In 1991, Europe’s first offshore wind farm, named Vindeby, was built off the coast of Denmark. By modern standards, this installation was small, consisting of 11 450 kW wind turbines. Despite being decommissioned in 2017, the Vindeby Offshore Wind Farm signalled the direction that the wind energy sector would take in the coming years. As of 2018, there was an installed capacity of 18,499 MW in Europe. The Hornsea Wind Farm is the latest step forward in European, and indeed, global offshore wind.
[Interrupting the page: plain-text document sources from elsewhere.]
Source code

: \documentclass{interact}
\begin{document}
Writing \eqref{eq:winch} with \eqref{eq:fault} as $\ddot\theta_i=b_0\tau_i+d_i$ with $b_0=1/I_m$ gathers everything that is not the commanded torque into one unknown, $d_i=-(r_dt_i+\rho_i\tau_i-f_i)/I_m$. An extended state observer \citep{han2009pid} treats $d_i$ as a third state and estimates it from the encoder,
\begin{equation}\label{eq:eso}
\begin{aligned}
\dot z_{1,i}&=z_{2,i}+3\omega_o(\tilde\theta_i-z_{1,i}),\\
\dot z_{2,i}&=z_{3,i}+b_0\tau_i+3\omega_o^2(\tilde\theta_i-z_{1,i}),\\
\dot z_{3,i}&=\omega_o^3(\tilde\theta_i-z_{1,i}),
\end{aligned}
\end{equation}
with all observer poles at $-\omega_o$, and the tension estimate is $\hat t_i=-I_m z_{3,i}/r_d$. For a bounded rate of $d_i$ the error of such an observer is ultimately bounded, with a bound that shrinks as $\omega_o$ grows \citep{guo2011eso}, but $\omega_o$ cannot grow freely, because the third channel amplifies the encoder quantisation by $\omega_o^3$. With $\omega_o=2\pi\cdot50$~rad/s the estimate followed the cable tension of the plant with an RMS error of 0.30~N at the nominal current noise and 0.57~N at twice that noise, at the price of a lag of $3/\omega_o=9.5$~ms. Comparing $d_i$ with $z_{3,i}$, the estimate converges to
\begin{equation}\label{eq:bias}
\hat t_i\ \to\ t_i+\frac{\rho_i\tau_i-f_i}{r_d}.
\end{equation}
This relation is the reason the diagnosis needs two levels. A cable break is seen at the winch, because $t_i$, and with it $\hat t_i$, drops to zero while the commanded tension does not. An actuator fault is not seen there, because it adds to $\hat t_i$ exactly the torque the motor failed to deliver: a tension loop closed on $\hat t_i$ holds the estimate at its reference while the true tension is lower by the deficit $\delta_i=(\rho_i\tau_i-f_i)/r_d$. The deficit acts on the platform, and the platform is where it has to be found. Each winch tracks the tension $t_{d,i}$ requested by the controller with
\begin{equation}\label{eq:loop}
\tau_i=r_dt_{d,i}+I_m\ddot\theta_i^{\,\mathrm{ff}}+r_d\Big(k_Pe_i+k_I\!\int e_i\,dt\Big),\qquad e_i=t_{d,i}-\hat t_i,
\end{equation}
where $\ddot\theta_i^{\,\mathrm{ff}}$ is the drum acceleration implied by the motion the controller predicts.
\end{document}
The next generation of offshore wind
The first stage of the project, referred to as Hornsea One, has begun operation, with a completion date for the full site expected in 2020. The site covers a staggering 407 square kilometers, which is over five times the size of Kingston upon Hull, United Kingdom – one of the nearest cities to the site. But the English port city won’t be the only location powered by the wind farm, which will have the means to power over one million homes. Once the entire project is finished, 174 wind turbines with an individual capacity of 7 MW will generate a total 1.2 GW of electricity. The next phase of the project, Hornsea Two, will add a capacity of 1.4 GW. However, it’s possible that even more powerful wind turbines could be used in the later stages of construction, thus producing an even higher yield.
The sky is the limit
What seemed like a distant concept when the project began in 2010 is now becoming a reality. The Hornsea One phase is going well and is already contributing to the United Kingdom reducing its carbon emissions. In addition to furthering the growth of offshore wind, the facility will also create a huge number of jobs. At present, Ørsted, the company in charge of the project, is planning a third phase. Could we be entering the era of super offshore wind farms?